CHICAGO (AP) — U.S. Rep. Aaron Schock, 33, a Republican from Peoria, Illinois, said Tuesday that he would resign following weeks of revelations about business deals and lavish spending. Here is a timeline of key events leading up to his resignation:
—Feb. 2: The Washington Post reports that an interior decorator donated her services to redo Schock's congressional office in the style of TV show "Downton Abbey," despite House rules that broadly prohibit members of Congress from accepting gifts or services valued at more than $50.
—Feb. 4: Liberal-leaning watchdog group Citizens for Responsibility and Ethics in Washington (CREW) requests inquiry by Office of Congressional Ethics.
—Feb. 9: CREW calls on Office of Congressional Ethics to investigate whether Schock broke federal law and House rules when he sold a home to a campaign donor for three times its assessed value.
—Feb. 19: USA Today reports that Schock might have violated House rule and federal law by spending taxpayer and campaign funds on unauthorized aircraft.
—Feb. 23: The Associated Press reports that Schock spent taxpayer and campaign funds for at least 12 flights worth more than $40,000 aboard private planes owned by key donors, tracking the flights partly through photos and videos uploaded to the congressman's Instagram account. The AP also reported on expensive travel and entertainment charges, including for a massage company and to take his interns to a sold-out Katy Perry concert. Schock says he's begun reviewing office procedures and hires top lawyers and public relations experts.

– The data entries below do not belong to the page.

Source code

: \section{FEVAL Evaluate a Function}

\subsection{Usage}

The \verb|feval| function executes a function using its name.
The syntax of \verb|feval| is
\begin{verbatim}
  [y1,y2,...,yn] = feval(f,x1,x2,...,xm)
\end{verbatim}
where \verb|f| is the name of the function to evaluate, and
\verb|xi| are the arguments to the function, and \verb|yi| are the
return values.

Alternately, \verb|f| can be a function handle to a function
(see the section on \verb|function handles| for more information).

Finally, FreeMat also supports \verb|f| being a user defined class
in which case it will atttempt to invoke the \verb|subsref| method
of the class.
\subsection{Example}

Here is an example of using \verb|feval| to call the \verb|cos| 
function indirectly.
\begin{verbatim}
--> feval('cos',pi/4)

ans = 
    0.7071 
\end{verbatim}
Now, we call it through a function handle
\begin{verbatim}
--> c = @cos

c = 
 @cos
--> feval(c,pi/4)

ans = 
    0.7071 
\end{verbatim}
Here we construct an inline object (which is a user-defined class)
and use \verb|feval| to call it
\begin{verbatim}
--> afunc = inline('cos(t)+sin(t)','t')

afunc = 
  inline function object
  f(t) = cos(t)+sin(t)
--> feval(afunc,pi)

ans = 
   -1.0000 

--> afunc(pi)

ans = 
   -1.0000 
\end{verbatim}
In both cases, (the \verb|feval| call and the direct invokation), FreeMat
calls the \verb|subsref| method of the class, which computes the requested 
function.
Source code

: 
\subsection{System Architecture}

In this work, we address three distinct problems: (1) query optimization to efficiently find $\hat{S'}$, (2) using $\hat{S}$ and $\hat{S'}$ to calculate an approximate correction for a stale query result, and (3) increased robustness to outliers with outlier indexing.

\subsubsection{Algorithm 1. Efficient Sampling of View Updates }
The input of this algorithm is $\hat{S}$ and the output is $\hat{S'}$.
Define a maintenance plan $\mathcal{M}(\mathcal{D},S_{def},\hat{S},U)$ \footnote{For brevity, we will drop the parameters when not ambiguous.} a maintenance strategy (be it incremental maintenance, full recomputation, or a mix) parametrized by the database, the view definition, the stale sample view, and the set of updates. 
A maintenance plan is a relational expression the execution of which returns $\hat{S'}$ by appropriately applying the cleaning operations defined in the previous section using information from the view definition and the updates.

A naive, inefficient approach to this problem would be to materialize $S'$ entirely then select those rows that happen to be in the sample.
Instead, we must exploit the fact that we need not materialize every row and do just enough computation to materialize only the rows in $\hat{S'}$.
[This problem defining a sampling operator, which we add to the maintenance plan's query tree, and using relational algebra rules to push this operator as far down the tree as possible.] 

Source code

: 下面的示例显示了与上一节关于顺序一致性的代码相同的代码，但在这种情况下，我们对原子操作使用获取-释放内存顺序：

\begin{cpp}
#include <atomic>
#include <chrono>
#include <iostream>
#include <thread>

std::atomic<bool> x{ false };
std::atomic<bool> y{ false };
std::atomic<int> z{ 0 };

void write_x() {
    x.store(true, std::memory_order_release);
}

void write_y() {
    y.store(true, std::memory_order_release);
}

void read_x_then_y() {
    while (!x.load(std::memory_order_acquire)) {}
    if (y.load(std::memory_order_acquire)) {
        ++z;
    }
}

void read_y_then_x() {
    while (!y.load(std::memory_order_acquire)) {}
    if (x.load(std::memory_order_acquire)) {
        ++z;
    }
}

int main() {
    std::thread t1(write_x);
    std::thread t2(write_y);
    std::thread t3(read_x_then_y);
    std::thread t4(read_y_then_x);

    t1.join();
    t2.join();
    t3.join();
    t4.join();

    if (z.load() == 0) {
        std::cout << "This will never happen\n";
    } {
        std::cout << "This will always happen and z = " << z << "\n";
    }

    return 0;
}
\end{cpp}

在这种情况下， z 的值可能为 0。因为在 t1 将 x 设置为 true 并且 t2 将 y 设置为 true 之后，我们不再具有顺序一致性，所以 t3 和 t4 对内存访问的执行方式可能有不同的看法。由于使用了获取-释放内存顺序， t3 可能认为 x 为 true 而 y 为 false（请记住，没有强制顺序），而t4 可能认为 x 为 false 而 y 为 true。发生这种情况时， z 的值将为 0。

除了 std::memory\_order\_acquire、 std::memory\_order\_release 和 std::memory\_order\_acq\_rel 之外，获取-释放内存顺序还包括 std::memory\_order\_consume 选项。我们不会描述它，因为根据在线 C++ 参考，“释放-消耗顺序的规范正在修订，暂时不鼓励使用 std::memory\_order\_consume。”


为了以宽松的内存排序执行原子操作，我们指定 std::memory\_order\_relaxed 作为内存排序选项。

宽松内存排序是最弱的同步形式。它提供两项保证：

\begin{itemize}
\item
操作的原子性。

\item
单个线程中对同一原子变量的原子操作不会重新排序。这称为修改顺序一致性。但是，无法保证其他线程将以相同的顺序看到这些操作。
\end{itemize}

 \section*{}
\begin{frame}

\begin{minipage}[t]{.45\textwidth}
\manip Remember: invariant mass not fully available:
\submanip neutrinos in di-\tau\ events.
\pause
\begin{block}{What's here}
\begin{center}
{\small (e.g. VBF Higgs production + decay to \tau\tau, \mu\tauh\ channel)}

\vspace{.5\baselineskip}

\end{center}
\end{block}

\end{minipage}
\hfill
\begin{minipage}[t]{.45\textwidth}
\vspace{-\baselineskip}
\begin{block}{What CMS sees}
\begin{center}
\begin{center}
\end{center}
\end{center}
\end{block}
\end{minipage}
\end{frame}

—Feb. 25: CREW asks congressional investigators to examine whether Schock violated house ethics rules governing private travel.
—Feb. 27: AP reports that Schock personally reimburses government $40,000 for office renovations.
—March 1: The Chicago Sun-Times reports that Schock improperly billed taxpayers more than $1,200 to travel to a Chicago Bears football game in November.
—March 13: AP review finds Schock built much of his personal wealth through real estate investments with political donors, including those who built, financed and later purchased a house he owned near Peoria, raising questions about the overlap between his personal finances and their political interests.
— March 16: Chicago television station WMAQ and Blue Nation Review, a liberal online publication, disclose another deal between a shell company linked to Schock and a political donor. AP reports the deal involved $300,000 for commercial property and $450,000 for lease payments from warehouse tenants. AP also confirms that the Office of Congressional Ethics appears to have begun investigation.
—March 17: Politico says it posed new questions to Schock about personal mileage reimbursements. Schock announces he will resign, effective March 31.